*Instructions for the task*.
Quote exactly, and only, the lines of the material below from the line with "- [X] 1-04: _A evolução do PHP_" through the line with "- [X] 1-10: _Como".
BEGIN Dataset entries
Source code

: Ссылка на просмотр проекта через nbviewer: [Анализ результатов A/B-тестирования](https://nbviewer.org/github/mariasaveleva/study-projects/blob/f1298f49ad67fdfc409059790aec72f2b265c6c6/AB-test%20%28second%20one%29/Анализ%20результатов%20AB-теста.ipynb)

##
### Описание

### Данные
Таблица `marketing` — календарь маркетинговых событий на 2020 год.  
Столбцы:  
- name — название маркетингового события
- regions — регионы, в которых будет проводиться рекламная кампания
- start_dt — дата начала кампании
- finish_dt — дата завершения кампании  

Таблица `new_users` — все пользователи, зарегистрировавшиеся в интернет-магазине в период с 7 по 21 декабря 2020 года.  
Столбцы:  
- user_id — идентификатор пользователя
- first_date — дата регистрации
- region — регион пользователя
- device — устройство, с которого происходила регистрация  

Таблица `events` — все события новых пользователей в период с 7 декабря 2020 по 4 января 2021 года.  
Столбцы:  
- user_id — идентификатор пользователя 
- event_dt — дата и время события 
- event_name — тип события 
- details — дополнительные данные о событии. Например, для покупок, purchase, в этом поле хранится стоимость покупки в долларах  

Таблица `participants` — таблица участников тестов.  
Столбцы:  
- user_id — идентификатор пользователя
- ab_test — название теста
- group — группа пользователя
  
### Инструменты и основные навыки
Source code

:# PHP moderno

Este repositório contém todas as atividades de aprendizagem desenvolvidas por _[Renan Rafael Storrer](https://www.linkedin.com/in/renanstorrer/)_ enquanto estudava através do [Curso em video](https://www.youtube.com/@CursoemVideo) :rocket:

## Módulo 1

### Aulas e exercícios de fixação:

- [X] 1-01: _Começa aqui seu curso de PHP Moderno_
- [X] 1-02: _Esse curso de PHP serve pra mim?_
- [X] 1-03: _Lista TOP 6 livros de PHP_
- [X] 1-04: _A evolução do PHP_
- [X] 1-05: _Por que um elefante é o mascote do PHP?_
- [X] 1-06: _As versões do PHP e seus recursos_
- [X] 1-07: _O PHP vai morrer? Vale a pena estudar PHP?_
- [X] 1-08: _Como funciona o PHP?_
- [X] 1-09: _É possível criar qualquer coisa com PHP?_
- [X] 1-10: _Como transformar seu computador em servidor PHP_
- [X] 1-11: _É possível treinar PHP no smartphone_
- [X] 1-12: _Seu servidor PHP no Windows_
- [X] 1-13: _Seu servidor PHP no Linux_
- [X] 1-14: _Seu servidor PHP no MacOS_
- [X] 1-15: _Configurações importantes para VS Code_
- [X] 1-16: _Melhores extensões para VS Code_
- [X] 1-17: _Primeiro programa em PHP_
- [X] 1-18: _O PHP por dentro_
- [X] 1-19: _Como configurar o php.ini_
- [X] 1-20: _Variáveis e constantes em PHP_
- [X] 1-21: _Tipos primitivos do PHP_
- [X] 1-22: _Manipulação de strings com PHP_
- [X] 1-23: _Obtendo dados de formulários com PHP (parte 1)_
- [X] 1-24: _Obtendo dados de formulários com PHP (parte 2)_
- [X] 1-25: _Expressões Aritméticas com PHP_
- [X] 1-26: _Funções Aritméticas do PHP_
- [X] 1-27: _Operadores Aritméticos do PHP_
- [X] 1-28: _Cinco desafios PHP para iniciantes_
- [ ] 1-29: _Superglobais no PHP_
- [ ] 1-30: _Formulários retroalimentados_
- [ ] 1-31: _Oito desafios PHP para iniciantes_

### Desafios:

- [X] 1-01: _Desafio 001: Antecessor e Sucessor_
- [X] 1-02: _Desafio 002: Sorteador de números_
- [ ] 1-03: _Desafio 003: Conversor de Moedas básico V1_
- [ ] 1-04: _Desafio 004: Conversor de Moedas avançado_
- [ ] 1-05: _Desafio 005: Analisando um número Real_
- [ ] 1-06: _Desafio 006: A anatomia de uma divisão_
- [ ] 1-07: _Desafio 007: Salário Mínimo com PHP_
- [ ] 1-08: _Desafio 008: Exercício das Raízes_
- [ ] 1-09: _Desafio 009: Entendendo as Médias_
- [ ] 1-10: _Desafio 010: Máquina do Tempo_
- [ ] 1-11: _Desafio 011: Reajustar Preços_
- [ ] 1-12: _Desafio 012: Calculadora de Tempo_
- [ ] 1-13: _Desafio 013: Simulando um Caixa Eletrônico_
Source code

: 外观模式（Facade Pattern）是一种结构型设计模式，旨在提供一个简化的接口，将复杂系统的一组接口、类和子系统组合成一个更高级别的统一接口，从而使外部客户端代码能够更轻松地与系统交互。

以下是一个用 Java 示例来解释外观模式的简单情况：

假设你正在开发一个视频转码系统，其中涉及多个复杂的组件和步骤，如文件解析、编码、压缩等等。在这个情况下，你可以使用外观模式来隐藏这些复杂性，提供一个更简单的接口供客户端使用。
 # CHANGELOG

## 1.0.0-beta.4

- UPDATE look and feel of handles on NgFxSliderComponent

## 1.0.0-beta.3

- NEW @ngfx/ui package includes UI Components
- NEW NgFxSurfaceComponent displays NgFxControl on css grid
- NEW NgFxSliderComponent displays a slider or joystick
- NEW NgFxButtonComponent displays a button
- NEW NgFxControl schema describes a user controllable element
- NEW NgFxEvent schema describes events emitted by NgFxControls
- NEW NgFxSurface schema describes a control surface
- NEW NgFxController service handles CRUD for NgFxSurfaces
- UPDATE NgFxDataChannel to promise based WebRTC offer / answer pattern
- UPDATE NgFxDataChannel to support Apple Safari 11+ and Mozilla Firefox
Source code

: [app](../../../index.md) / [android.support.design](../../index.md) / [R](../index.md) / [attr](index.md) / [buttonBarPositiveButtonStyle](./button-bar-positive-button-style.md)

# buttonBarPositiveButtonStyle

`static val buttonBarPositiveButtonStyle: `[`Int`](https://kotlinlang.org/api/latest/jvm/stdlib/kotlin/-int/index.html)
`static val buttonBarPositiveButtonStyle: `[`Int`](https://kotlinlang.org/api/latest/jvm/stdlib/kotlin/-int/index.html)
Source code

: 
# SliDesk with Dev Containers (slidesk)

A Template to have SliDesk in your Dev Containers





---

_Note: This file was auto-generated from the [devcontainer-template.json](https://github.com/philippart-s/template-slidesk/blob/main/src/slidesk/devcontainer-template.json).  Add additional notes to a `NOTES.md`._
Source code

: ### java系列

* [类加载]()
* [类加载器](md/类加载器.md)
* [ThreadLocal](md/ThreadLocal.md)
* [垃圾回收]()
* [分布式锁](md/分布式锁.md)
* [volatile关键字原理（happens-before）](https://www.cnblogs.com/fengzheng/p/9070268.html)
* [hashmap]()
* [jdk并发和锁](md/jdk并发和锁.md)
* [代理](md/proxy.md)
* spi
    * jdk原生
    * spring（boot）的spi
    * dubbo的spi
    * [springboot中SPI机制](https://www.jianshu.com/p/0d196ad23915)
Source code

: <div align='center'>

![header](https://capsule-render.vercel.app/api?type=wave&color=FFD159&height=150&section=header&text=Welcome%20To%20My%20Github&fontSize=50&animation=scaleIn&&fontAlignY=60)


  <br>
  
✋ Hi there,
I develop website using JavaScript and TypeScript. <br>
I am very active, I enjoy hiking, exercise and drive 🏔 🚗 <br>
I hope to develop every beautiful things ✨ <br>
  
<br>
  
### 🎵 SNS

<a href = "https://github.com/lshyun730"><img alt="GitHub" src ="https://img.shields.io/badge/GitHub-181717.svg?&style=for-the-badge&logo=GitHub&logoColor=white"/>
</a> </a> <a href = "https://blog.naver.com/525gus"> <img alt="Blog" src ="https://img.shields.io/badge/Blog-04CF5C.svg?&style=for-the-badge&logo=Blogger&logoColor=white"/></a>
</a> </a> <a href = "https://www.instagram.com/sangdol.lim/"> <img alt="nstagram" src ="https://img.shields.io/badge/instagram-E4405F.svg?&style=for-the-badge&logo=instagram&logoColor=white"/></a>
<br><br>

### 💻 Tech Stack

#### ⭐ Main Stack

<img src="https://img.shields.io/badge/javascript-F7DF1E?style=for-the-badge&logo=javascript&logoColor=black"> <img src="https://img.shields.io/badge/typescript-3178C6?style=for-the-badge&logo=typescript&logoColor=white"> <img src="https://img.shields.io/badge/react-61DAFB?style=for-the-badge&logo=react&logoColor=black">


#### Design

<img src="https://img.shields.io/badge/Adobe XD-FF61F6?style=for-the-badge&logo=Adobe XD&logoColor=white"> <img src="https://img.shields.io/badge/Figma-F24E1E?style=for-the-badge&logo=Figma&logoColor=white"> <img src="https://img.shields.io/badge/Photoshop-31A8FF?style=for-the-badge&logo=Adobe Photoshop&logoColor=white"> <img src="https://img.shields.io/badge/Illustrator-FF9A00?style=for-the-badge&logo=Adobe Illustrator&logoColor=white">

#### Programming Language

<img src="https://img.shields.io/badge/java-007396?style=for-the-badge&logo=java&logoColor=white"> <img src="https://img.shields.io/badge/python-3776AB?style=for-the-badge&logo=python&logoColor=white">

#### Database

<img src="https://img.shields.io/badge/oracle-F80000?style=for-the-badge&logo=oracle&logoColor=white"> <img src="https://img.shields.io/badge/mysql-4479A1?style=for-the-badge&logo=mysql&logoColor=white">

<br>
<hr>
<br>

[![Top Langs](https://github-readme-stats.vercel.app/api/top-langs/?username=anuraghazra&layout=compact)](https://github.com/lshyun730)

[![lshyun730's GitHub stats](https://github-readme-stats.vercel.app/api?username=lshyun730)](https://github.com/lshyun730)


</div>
END Dataset entries
*Solved problem*.
- [X] 1-04: _A evolução do PHP_
- [X] 1-05: _Por que um elefante é o mascote do PHP?_
- [X] 1-06: _As versões do PHP e seus recursos_
- [X] 1-07: _O PHP vai morrer? Vale a pena estudar PHP?_
- [X] 1-08: _Como funciona o PHP?_
- [X] 1-09: _É possível criar qualquer coisa com PHP?_
- [X] 1-10: _Como transformar seu computador em servidor PHP_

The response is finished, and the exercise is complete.